Medical Breakthrough For New Zealand Company
9 May 2002
Clever technology that has its origins in the dairy industry is showing promise in the medical arena, helping surgeons make informed assessments during liver operations.
Auckland developer and manufacturing company Keam Holdem has developed the country’s first automatic measurement technology for the fat content in liver. It is now undergoing clinical trials at Auckland Hospital through the University of Auckland’s School of Medicine, with results expected later this year.
Designed to provide a highly accurate measure of fat content during liver operations and transplants, its accuracy supersedes subjective visual assessments and assists surgeons to ensure the liver is in viable condition.
According to Dr Richard Keam, accurate measurement of the liver fat content during an operation means surgeons know how much of the organ needs to be left to be viable. It also helps assess the quality of donor livers.
Keam Holdem received significant research funding from Technology New Zealand, through its TBG Scheme to develop the system. Dr Richard Keam says the application is a progression from the company’s expertise in microwave technology to measure moisture in cheese and butter during processing, developed with Fonterra and the New Zealand Dairy Research Institute.

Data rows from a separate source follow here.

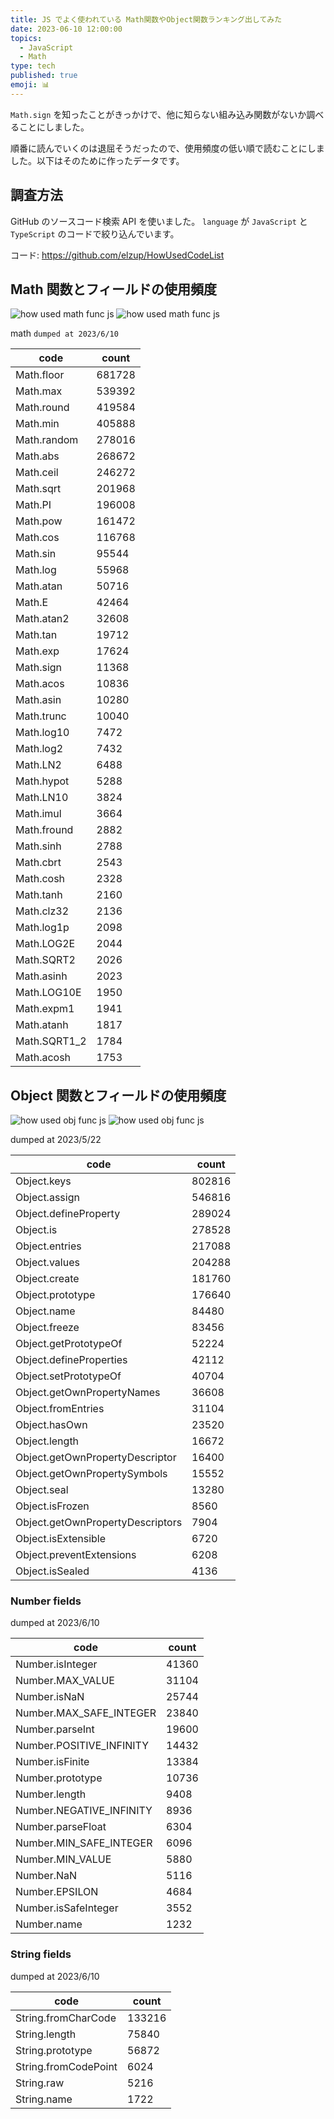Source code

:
 ```yaml
---
title: JS でよく使われている Math関数やObject関数ランキング出してみた
date: 2023-06-10 12:00:00
topics:
  - JavaScript
  - Math
type: tech
published: true
emoji: 📊
---
```


`Math.sign` を知ったことがきっかけで、他に知らない組み込み関数がないか調べることにしました。

順番に読んでいくのは退屈そうだったので、使用頻度の低い順で読むことにしました。以下はそのために作ったデータです。

## 調査方法

GitHub のソースコード検索 API を使いました。 `language` が `JavaScript` と `TypeScript` のコードで絞り込んでいます。

コード: https://github.com/elzup/HowUsedCodeList

## Math 関数とフィールドの使用頻度

![how used math func js](https://elzup-image-storage.s3.amazonaws.com/blog/how-used-code-math-bar.png)
![how used math func js](https://elzup-image-storage.s3.amazonaws.com/blog/how-used-code-math-pie.png)

math
`dumped at 2023/6/10`

| code         | count  |
| ------------ | ------ |
| Math.floor   | 681728 |
| Math.max     | 539392 |
| Math.round   | 419584 |
| Math.min     | 405888 |
| Math.random  | 278016 |
| Math.abs     | 268672 |
| Math.ceil    | 246272 |
| Math.sqrt    | 201968 |
| Math.PI      | 196008 |
| Math.pow     | 161472 |
| Math.cos     | 116768 |
| Math.sin     | 95544  |
| Math.log     | 55968  |
| Math.atan    | 50716  |
| Math.E       | 42464  |
| Math.atan2   | 32608  |
| Math.tan     | 19712  |
| Math.exp     | 17624  |
| Math.sign    | 11368  |
| Math.acos    | 10836  |
| Math.asin    | 10280  |
| Math.trunc   | 10040  |
| Math.log10   | 7472   |
| Math.log2    | 7432   |
| Math.LN2     | 6488   |
| Math.hypot   | 5288   |
| Math.LN10    | 3824   |
| Math.imul    | 3664   |
| Math.fround  | 2882   |
| Math.sinh    | 2788   |
| Math.cbrt    | 2543   |
| Math.cosh    | 2328   |
| Math.tanh    | 2160   |
| Math.clz32   | 2136   |
| Math.log1p   | 2098   |
| Math.LOG2E   | 2044   |
| Math.SQRT2   | 2026   |
| Math.asinh   | 2023   |
| Math.LOG10E  | 1950   |
| Math.expm1   | 1941   |
| Math.atanh   | 1817   |
| Math.SQRT1_2 | 1784   |
| Math.acosh   | 1753   |

## Object 関数とフィールドの使用頻度

![how used obj func js](https://elzup-image-storage.s3.amazonaws.com/blog/how-used-code-obj-bar.png)
![how used obj func js](https://elzup-image-storage.s3.amazonaws.com/blog/how-used-code-obj-pie.png)

dumped at 2023/5/22

| code                             | count  |
| -------------------------------- | ------ |
| Object.keys                      | 802816 |
| Object.assign                    | 546816 |
| Object.defineProperty            | 289024 |
| Object.is                        | 278528 |
| Object.entries                   | 217088 |
| Object.values                    | 204288 |
| Object.create                    | 181760 |
| Object.prototype                 | 176640 |
| Object.name                      | 84480  |
| Object.freeze                    | 83456  |
| Object.getPrototypeOf            | 52224  |
| Object.defineProperties          | 42112  |
| Object.setPrototypeOf            | 40704  |
| Object.getOwnPropertyNames       | 36608  |
| Object.fromEntries               | 31104  |
| Object.hasOwn                    | 23520  |
| Object.length                    | 16672  |
| Object.getOwnPropertyDescriptor  | 16400  |
| Object.getOwnPropertySymbols     | 15552  |
| Object.seal                      | 13280  |
| Object.isFrozen                  | 8560   |
| Object.getOwnPropertyDescriptors | 7904   |
| Object.isExtensible              | 6720   |
| Object.preventExtensions         | 6208   |
| Object.isSealed                  | 4136   |

### Number fields

dumped at 2023/6/10

| code                     | count |
| ------------------------ | ----- |
| Number.isInteger         | 41360 |
| Number.MAX_VALUE         | 31104 |
| Number.isNaN             | 25744 |
| Number.MAX_SAFE_INTEGER  | 23840 |
| Number.parseInt          | 19600 |
| Number.POSITIVE_INFINITY | 14432 |
| Number.isFinite          | 13384 |
| Number.prototype         | 10736 |
| Number.length            | 9408  |
| Number.NEGATIVE_INFINITY | 8936  |
| Number.parseFloat        | 6304  |
| Number.MIN_SAFE_INTEGER  | 6096  |
| Number.MIN_VALUE         | 5880  |
| Number.NaN               | 5116  |
| Number.EPSILON           | 4684  |
| Number.isSafeInteger     | 3552  |
| Number.name              | 1232  |

### String fields

dumped at 2023/6/10

| code                 | count  |
| -------------------- | ------ |
| String.fromCharCode  | 133216 |
| String.length        | 75840  |
| String.prototype     | 56872  |
| String.fromCodePoint | 6024   |
| String.raw           | 5216   |
| String.name          | 1722   |
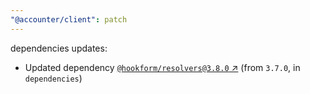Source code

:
 ```yaml
---
"@accounter/client": patch
---
```

dependencies updates:
  - Updated dependency [`@hookform/resolvers@3.8.0` ↗︎](https://www.npmjs.com/package/@hookform/resolvers/v/3.8.0) (from `3.7.0`, in `dependencies`)
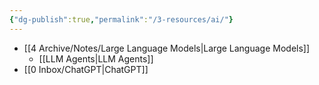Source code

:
 ```yaml
---
{"dg-publish":true,"permalink":"/3-resources/ai/"}
---
```



- [[4 Archive/Notes/Large Language Models\|Large Language Models]]
	- [[LLM Agents\|LLM Agents]]
- [[0 Inbox/ChatGPT\|ChatGPT]]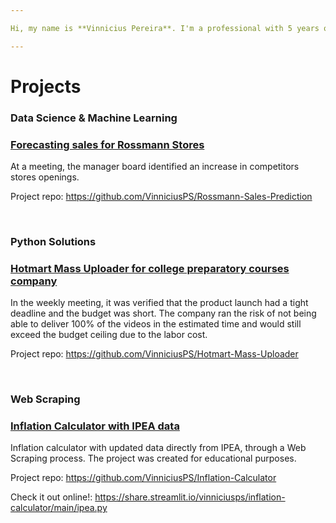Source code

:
 ```yaml
---

Hi, my name is **Vinnicius Pereira**. I'm a professional with 5 years of experience in data analysis with Python, Power BI, SQL and Excel. 

---
```


# Projects

### Data Science & Machine Learning

### [Forecasting sales for Rossmann Stores](https://github.com/VinniciusPS/Rossmann-Sales-Prediction)

At a meeting, the manager board identified an increase in competitors stores openings.

Project repo: https://github.com/VinniciusPS/Rossmann-Sales-Prediction

<br>

### Python Solutions

### [Hotmart Mass Uploader for college preparatory courses company](https://github.com/VinniciusPS/Hotmart-Mass-Uploader)

In the weekly meeting, it was verified that the product launch had a tight deadline and the budget was short. The company ran the risk of not being able to deliver 100% of the videos in the estimated time and would still exceed the budget ceiling due to the labor cost.

Project repo: https://github.com/VinniciusPS/Hotmart-Mass-Uploader

<br>

### Web Scraping

### [Inflation Calculator with IPEA data](https://github.com/VinniciusPS/Inflation-Calculator)

Inflation calculator with updated data directly from IPEA, through a Web Scraping process. 
The project was created for educational purposes.

Project repo: https://github.com/VinniciusPS/Inflation-Calculator

Check it out online!: https://share.streamlit.io/vinniciusps/inflation-calculator/main/ipea.py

“We already had measurement technology, so we looked at how we could translate it into a medical field, and add automation to make the surgeon’s job easier,” he says.
Dr Keam says the niche is a new one for the company, which is actively looking for potential partners to ease its way into the large US market.
“It’s a good first step in a new market and we can see more potential for microwave technology in a biomedical field – perhaps even refining it for the holy grail of breast tumour detection,” says Dr Keam.